• Material for this task:
========================================
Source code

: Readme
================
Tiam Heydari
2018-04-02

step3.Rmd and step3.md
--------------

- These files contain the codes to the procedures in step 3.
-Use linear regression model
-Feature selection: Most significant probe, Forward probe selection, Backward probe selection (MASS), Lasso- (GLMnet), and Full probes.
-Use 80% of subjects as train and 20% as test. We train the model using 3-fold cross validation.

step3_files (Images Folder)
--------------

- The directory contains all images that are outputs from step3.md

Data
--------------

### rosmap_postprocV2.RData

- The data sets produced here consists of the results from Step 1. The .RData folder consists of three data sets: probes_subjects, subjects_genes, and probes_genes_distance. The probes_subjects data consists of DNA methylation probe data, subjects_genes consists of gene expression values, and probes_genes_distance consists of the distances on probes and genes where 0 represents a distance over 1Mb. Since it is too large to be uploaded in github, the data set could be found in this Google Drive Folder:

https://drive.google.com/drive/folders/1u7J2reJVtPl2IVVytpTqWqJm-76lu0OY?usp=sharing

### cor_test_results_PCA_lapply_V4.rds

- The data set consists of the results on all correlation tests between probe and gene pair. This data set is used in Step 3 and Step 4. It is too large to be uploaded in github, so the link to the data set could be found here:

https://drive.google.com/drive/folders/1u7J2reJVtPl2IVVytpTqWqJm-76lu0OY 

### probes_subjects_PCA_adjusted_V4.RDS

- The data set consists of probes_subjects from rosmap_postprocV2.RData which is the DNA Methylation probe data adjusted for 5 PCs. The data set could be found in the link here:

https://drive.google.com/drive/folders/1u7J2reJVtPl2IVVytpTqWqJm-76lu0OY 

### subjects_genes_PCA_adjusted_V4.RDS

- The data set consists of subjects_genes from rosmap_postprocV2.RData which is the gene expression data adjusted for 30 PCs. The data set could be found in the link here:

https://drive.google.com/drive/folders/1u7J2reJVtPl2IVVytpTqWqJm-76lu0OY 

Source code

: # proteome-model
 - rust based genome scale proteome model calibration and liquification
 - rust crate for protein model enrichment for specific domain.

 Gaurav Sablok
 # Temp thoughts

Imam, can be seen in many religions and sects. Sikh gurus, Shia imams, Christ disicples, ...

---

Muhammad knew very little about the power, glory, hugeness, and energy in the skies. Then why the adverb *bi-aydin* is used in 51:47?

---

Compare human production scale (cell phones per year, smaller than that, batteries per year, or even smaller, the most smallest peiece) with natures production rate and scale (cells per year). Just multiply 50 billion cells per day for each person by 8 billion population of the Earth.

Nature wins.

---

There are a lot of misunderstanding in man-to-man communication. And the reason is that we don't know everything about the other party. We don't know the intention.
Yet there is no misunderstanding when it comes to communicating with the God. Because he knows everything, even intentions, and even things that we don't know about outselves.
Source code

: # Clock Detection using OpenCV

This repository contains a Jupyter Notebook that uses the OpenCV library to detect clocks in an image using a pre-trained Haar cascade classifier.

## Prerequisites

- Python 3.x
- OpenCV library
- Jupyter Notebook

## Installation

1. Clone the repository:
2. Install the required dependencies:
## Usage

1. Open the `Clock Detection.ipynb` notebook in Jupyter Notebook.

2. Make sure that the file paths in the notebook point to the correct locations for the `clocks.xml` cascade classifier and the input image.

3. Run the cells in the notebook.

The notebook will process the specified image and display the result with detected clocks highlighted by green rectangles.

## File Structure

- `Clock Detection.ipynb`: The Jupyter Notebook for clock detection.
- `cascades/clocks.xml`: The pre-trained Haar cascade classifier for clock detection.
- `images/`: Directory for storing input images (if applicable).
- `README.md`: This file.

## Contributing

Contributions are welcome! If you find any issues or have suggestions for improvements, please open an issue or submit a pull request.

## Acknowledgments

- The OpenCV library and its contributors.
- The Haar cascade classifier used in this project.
========================================
• Your goal:
Filter the records above for lines containing the word "expression", and copy those lines.

• Response for this exercise:
- The data sets produced here consists of the results from Step 1. The .RData folder consists of three data sets: probes_subjects, subjects_genes, and probes_genes_distance. The probes_subjects data consists of DNA methylation probe data, subjects_genes consists of gene expression values, and probes_genes_distance consists of the distances on probes and genes where 0 represents a distance over 1Mb. Since it is too large to be uploaded in github, the data set could be found in this Google Drive Folder:
- The data set consists of subjects_genes from rosmap_postprocV2.RData which is the gene expression data adjusted for 30 PCs. The data set could be found in the link here:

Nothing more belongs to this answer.